(Beginning of Data for review)

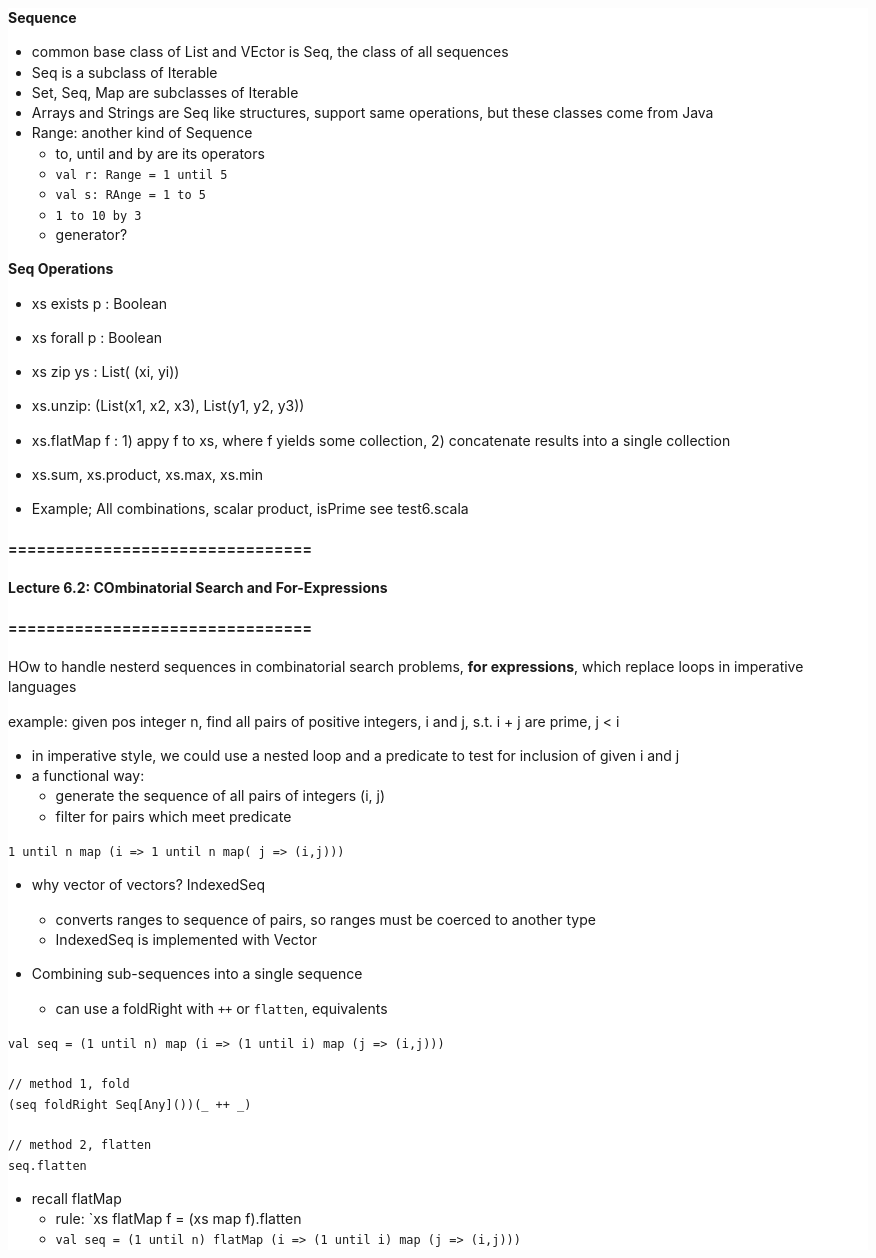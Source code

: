 **Sequence**
- common base class of List and VEctor is Seq, the class of all sequences
- Seq is a subclass of Iterable 
- Set, Seq, Map are subclasses of Iterable 
- Arrays and Strings are Seq like structures, support same operations, but these classes come from Java
- Range: another kind of Sequence
  - to, until and by are its operators
  - `val r: Range = 1 until 5`
  - `val s: RAnge = 1 to 5`
  - `1 to 10 by 3`
  - generator? 

**Seq Operations**
- xs exists p : Boolean
- xs forall p : Boolean
- xs zip ys : List( (xi, yi)) 
- xs.unzip: (List(x1, x2, x3), List(y1, y2, y3))
- xs.flatMap f : 1) appy f to xs, where f yields some collection, 2) concatenate results into a single collection 
- xs.sum, xs.product, xs.max, xs.min 

- Example; All combinations, scalar product, isPrime see test6.scala


#### ================================
**Lecture 6.2: COmbinatorial Search and For-Expressions**
#### ================================

HOw to handle nesterd sequences in combinatorial search problems, **for expressions**, which replace loops in imperative languages 

example: given pos integer n, find all pairs of positive integers, i and j, s.t. i + j are prime, j < i 
- in imperative style, we could use a nested loop and a predicate to test for inclusion of given i and j 
- a functional way: 
  - generate the sequence of all pairs of integers (i, j)
  - filter for pairs which meet predicate 
```
1 until n map (i => 1 until n map( j => (i,j)))

```
- why vector of vectors? IndexedSeq
  - converts ranges to sequence of pairs, so ranges must be coerced to another type
  - IndexedSeq is implemented with Vector

- Combining sub-sequences into a single sequence 
  - can use a foldRight with `++` or `flatten`, equivalents
```
val seq = (1 until n) map (i => (1 until i) map (j => (i,j)))

// method 1, fold
(seq foldRight Seq[Any]())(_ ++ _)

// method 2, flatten 
seq.flatten

```
- recall flatMap
  - rule: `xs flatMap f = (xs map f).flatten
  - `val seq = (1 until n) flatMap (i => (1 until i) map (j => (i,j)))`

(End of Data for review)

## What you will do
Make an exact copy of the lines from the top of the material through the line with "example: given pos", pictures excluded.

## Response below
Source code

: **Sequence**
- common base class of List and VEctor is Seq, the class of all sequences
- Seq is a subclass of Iterable 
- Set, Seq, Map are subclasses of Iterable 
- Arrays and Strings are Seq like structures, support same operations, but these classes come from Java
- Range: another kind of Sequence
  - to, until and by are its operators
  - `val r: Range = 1 until 5`
  - `val s: RAnge = 1 to 5`
  - `1 to 10 by 3`
  - generator? 

**Seq Operations**
- xs exists p : Boolean
- xs forall p : Boolean
- xs zip ys : List( (xi, yi)) 
- xs.unzip: (List(x1, x2, x3), List(y1, y2, y3))
- xs.flatMap f : 1) appy f to xs, where f yields some collection, 2) concatenate results into a single collection 
- xs.sum, xs.product, xs.max, xs.min 

- Example; All combinations, scalar product, isPrime see test6.scala


#### ================================
**Lecture 6.2: COmbinatorial Search and For-Expressions**
#### ================================

HOw to handle nesterd sequences in combinatorial search problems, **for expressions**, which replace loops in imperative languages 

example: given pos integer n, find all pairs of positive integers, i and j, s.t. i + j are prime, j < i 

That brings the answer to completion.